The son-in-law shook his head and replied, "There's no need to be redundant, if you
want to know her answer, it's very simple, just change 'yes
's' in my answer to 'no ' and change 'not' to 'yes'."
Son-in-law's gift
Wife: "Tomorrow is my mom's birthday, what are you going to get her?"
Husband: "Send some nice cigarettes!"
Wife: "Are you crazy? It's been more than five years since my dad died, and my mom
mom doesn't smoke at all, so why would you send her cigarettes?"
Husband: "Because every time I go to her place, she just treats me to tea."
The dilemma
A: "Recently, I got a raise of one grade and I don't know what to do. If
If I don't tell my wife, she's bound to say I can't get a raise because I'm stupid!"
B: "Well, tell her then."
A: "No, I'm not an idiot!"
Get angry
A: "Why is your wife so angry!"
B: "Ah! First she was angry with the kids, then she was angry because I
wasn't angry with the kids, and now she's so angry because I'm angry for
her and the kids."
Notes
Husbands used to write notes to their wives to remind her of what she should do, and the notes
always ended with the words, "Husband's word."
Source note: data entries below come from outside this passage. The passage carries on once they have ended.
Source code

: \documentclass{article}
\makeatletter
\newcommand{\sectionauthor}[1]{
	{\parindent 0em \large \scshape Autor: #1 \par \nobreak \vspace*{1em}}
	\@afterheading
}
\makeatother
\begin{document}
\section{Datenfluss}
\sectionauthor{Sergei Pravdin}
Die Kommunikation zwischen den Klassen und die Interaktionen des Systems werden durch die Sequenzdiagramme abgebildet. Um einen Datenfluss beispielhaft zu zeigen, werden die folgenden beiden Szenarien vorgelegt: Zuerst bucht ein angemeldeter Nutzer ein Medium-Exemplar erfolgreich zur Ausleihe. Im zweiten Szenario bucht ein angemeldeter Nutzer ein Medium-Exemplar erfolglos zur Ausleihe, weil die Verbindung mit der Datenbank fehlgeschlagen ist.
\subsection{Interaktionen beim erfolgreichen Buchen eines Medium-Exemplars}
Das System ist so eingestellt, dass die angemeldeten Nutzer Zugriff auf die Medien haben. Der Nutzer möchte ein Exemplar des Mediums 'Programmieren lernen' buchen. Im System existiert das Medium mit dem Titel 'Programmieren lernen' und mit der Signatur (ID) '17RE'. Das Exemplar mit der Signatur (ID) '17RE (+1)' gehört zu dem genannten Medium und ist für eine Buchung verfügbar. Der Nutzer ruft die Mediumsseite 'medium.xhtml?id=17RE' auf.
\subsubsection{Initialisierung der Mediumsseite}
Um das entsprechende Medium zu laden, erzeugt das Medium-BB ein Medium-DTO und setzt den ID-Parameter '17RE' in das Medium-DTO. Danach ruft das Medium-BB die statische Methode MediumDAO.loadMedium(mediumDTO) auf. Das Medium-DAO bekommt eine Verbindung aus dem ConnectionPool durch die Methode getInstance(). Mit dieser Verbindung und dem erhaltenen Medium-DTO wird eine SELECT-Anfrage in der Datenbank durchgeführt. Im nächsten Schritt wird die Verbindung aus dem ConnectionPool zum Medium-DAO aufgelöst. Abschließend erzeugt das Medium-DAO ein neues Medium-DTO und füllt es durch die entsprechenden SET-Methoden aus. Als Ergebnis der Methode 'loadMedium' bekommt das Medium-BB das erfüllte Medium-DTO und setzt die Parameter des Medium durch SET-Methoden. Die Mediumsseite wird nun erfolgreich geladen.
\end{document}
One night, the couple had a disagreement and went to bed angry. The
second morning, the wife saw a note next to the dining room table that ended with:
"A distant relative word."
Randomness
A woman berates her husband in a diner. Finally, in a shrill voice
she yelled, "Of all the shameful people in this world, you are the most despicable one
!" At that moment, all the people in the restaurant looked at the two of them in astonishment. His husband
noticed this and immediately raised his voice and said, "Excellent scolding, my dear!
What else did you tell him?"
Each with his own hand
A: "On weekdays my wife practices the piano and my daughter practices the violin, so my house is
quite artistic, isn't it?"
B: "So what do you practice?"
A: "Practicing patience."
A woman bursts into her lawyer's office, determinedly asking for a
divorce from her husband.
Lawyer: "Why do you want to divorce your husband?"
Woman: "My husband has been unfaithful to me."
Lawyer: "Is there a basis for that?"
Woman: "I think that he is not the father of my children."